Ben Brunnemer, who this season created soundtracks for both Thom Browne’s FW24 and Lou Dallas’ first show back after a years-long hiatus, admits to “thinking about how fashion influences the music that [he] makes outside of that world" more than the other way around. Lou Dallas designer Raffaella Hanley gave Brunnemer “a ludicrously broad 'mood board' for the track—dancehall, ‘Nothing Breaks Like a Heart,’ Miley Cyrus, an opera track from The Fifth Element soundtrack, early dubstep, ambient, etc. When I heard the final soundtrackthat Ben created, it felt like telepathy.”

“On top of being visually compelling, the off-kilter theatricality of the surreal walks set to Lucky Love’s “Masculinity” created an energy that drew comparisons to everything from the video game Silent Hill to the work of David Lynch.”

Brunnemer freaked the traditional runway house beat with soprano trills and electronic strings that sounded like the audio of a video game’s boss fight, lending the models atmospheric energy—each walk was transformed by the accompanying music into something with higher stakes than just displaying clothes, but the vibes were tempered by Miley Cyrus’ twangy crooning, keeping things from getting too cerebral or losing sight of the collection’s “court jester mall rat” sensibilities.

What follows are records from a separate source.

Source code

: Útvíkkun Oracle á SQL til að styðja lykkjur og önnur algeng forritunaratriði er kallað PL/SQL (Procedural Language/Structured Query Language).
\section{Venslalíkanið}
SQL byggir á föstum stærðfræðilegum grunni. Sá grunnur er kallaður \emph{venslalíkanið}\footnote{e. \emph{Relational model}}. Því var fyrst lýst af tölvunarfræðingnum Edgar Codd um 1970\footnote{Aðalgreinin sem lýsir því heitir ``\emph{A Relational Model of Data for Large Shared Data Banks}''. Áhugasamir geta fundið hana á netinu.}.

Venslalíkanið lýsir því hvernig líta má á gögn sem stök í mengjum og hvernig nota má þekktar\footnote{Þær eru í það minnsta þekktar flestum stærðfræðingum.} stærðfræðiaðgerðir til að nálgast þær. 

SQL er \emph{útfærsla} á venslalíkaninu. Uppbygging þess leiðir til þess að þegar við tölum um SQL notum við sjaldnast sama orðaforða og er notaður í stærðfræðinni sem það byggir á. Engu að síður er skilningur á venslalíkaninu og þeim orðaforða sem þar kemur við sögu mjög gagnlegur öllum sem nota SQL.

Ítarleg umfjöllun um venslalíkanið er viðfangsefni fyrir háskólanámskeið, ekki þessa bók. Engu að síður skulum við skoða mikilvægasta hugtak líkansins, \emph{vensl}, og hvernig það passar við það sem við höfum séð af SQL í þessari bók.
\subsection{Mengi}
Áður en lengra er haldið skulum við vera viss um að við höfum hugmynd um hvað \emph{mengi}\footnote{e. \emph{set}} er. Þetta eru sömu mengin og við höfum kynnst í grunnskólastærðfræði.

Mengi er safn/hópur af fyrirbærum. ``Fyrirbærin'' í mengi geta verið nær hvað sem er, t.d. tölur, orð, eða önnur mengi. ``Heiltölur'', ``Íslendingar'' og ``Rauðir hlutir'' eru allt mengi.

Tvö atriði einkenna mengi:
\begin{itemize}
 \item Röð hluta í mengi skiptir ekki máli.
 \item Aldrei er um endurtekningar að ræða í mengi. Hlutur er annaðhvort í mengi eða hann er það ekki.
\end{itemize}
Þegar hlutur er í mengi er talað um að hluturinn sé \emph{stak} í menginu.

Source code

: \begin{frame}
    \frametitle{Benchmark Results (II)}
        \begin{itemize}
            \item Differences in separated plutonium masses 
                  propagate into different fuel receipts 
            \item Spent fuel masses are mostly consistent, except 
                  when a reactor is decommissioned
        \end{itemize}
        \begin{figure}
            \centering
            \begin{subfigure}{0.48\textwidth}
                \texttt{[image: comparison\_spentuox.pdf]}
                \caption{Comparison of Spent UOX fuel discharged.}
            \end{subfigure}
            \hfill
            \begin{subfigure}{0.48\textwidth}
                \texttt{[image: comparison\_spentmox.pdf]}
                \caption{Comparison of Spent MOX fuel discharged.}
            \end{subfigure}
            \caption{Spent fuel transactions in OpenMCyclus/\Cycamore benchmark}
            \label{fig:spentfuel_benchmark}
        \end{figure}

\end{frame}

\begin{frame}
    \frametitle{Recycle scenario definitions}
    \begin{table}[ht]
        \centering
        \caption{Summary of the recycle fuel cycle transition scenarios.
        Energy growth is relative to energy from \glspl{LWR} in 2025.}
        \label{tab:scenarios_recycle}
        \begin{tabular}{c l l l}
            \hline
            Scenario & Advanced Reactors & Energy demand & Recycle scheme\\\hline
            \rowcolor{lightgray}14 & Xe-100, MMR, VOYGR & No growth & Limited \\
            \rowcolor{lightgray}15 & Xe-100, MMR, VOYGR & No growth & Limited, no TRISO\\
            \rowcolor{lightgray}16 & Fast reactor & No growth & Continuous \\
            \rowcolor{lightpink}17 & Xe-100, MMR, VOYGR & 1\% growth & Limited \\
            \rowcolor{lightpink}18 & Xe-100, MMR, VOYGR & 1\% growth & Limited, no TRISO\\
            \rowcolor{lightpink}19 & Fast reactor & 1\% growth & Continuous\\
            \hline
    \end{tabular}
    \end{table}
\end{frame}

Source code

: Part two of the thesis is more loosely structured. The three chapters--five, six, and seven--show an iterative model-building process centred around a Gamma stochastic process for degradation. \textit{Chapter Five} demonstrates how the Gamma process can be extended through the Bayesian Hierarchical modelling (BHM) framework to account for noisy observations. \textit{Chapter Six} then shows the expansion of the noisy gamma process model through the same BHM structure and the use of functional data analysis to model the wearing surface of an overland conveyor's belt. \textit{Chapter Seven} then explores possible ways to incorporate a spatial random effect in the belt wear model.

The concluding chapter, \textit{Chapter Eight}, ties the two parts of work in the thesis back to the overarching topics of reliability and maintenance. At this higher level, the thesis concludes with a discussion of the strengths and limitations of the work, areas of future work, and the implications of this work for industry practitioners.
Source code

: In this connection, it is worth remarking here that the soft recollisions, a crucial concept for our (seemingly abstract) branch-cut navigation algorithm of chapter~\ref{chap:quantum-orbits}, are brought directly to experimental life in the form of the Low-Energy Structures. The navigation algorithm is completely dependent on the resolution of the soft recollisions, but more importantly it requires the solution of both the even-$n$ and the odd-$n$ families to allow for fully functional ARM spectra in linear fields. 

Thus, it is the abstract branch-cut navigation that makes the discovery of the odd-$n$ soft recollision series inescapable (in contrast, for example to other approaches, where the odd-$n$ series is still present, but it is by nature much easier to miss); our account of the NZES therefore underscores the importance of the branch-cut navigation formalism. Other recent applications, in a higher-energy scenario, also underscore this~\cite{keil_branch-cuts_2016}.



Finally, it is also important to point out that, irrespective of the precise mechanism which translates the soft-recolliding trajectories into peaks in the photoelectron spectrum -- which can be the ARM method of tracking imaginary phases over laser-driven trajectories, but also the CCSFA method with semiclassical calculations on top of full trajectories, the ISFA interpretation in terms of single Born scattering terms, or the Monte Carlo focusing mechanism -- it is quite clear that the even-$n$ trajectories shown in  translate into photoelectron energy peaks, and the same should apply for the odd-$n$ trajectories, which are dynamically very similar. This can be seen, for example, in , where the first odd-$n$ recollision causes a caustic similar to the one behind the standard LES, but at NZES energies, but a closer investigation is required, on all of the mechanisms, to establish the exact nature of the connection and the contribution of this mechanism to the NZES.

Though it started at a point in the realm of traditional runway tracks, for a label re-entering the fashion show space after time away, Brunnemer’s mix provided a simple, accessible, but just-specific-enough background upon which each outfit, in turn, had its moment.


As capitalism continues to favor marketing runway moments, as opposed to a collection’s pieces themselves, we can expect to see the complete death of the generic house soundtrack in favor of music that will veer more and more toward world-building for the brand, even edging into jingle territory à la Collina Strada. Who will be the brave soul to try and rhyme “hella” with “Margiela” next season?